Mesajı Okuyun
Old 05-07-2012, 13:46   #2
durgunlu

 
Varsayılan

Merhaba meslektaşım, aynı konu bende de var.

Düşüncem şu:
a) Şoföre karşı kesilen ceza için görevli mahkeme Sulh Ceza Mahkemesi'dir. Neticede ceza şoföre kesildiği için, muhatabı şofördür ve davayı onun açması gerekir.

b) Bu olayla ilgili olarak çok büyük ihtimalle yakın tarihte araç sahibine de tebligat yoluyla aynı ceza gelecektir. (Bize öyle oldu) İşte sıkıntı burada başlıyor. Çünkü araç sahibi açısından hem para cezasının iptali ve hem de trafikten men kararının iptali söz konusu.

2918/112'de görevli mahkeme sulh ceza olarak belirtilmiş, ancak aynı maddede trafikten men ibaresi geçmiyor. Dolayısıyla sulh ceza olamaz.

5326/3'de bu kanunun; idari yaptırım kararlarına karşı kanun yoluna ilişkin hükümleri, diğer kanunlarda aksine hüküm bulunmaması halinde uygulanır diyor. Bu maddenin atfı ile aynı kanunun 27.maddesine bakmak gerekiyor.
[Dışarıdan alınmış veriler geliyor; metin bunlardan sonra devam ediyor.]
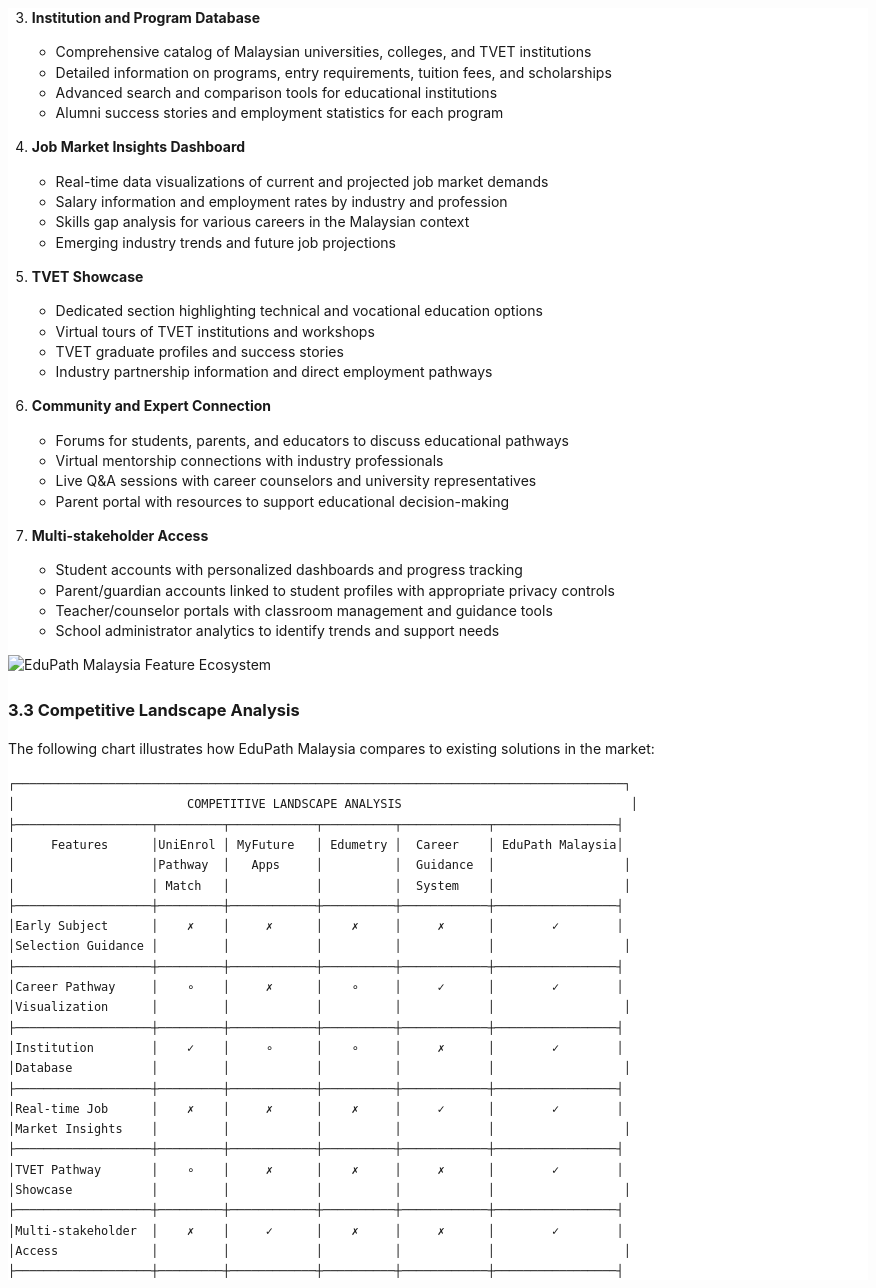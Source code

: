 3. **Institution and Program Database**
   - Comprehensive catalog of Malaysian universities, colleges, and TVET
     institutions
   - Detailed information on programs, entry requirements, tuition fees, and
     scholarships
   - Advanced search and comparison tools for educational institutions
   - Alumni success stories and employment statistics for each program

4. **Job Market Insights Dashboard**
   - Real-time data visualizations of current and projected job market demands
   - Salary information and employment rates by industry and profession
   - Skills gap analysis for various careers in the Malaysian context
   - Emerging industry trends and future job projections

5. **TVET Showcase**
   - Dedicated section highlighting technical and vocational education options
   - Virtual tours of TVET institutions and workshops
   - TVET graduate profiles and success stories
   - Industry partnership information and direct employment pathways

6. **Community and Expert Connection**
   - Forums for students, parents, and educators to discuss educational pathways
   - Virtual mentorship connections with industry professionals
   - Live Q&A sessions with career counselors and university representatives
   - Parent portal with resources to support educational decision-making

7. **Multi-stakeholder Access**
   - Student accounts with personalized dashboards and progress tracking
   - Parent/guardian accounts linked to student profiles with appropriate
     privacy controls
   - Teacher/counselor portals with classroom management and guidance tools
   - School administrator analytics to identify trends and support needs

![EduPath Malaysia Feature Ecosystem](https://via.placeholder.com/800x600?text=EduPath+Malaysia+Feature+Ecosystem)

### 3.3 Competitive Landscape Analysis

The following chart illustrates how EduPath Malaysia compares to existing
solutions in the market:

```
┌─────────────────────────────────────────────────────────────────────────────────────┐
│                        COMPETITIVE LANDSCAPE ANALYSIS                                │
├───────────────────┬─────────┬────────────┬──────────┬────────────┬─────────────────┤
│     Features      │UniEnrol │ MyFuture   │ Edumetry │  Career    │ EduPath Malaysia│
│                   │Pathway  │   Apps     │          │  Guidance  │                  │
│                   │ Match   │            │          │  System    │                  │
├───────────────────┼─────────┼────────────┼──────────┼────────────┼─────────────────┤
│Early Subject      │    ✗    │     ✗      │    ✗     │     ✗      │        ✓        │
│Selection Guidance │         │            │          │            │                  │
├───────────────────┼─────────┼────────────┼──────────┼────────────┼─────────────────┤
│Career Pathway     │    ∘    │     ✗      │    ∘     │     ✓      │        ✓        │
│Visualization      │         │            │          │            │                  │
├───────────────────┼─────────┼────────────┼──────────┼────────────┼─────────────────┤
│Institution        │    ✓    │     ∘      │    ∘     │     ✗      │        ✓        │
│Database           │         │            │          │            │                  │
├───────────────────┼─────────┼────────────┼──────────┼────────────┼─────────────────┤
│Real-time Job      │    ✗    │     ✗      │    ✗     │     ✓      │        ✓        │
│Market Insights    │         │            │          │            │                  │
├───────────────────┼─────────┼────────────┼──────────┼────────────┼─────────────────┤
│TVET Pathway       │    ∘    │     ✗      │    ✗     │     ✗      │        ✓        │
│Showcase           │         │            │          │            │                  │
├───────────────────┼─────────┼────────────┼──────────┼────────────┼─────────────────┤
│Multi-stakeholder  │    ✗    │     ✓      │    ✗     │     ✗      │        ✓        │
│Access             │         │            │          │            │                  │
├───────────────────┼─────────┼────────────┼──────────┼────────────┼─────────────────┤
```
5326/27'de başvuru yolu başlıklı maddede sulh ceza mahkemesi yetkili ama "trafikten men" ibaresi burada geçmiyor.

Bir done daha: Uyuşmazlık Mah.'nin 2009/191 E.sayılı kararında; aynı olay sebebiyle hem Ek-2'den ve hem de 4925sayılı kanun nedeniyle kesilen iki ayrı cezada; İdare Mah. cezalar ayrı diye tefrik etmiş ve Ek-2'ye dayalı itirazı incelemeye devam etmiş.

Hülasa (b) şıkkında bana göre; İdare Mah. yetkili.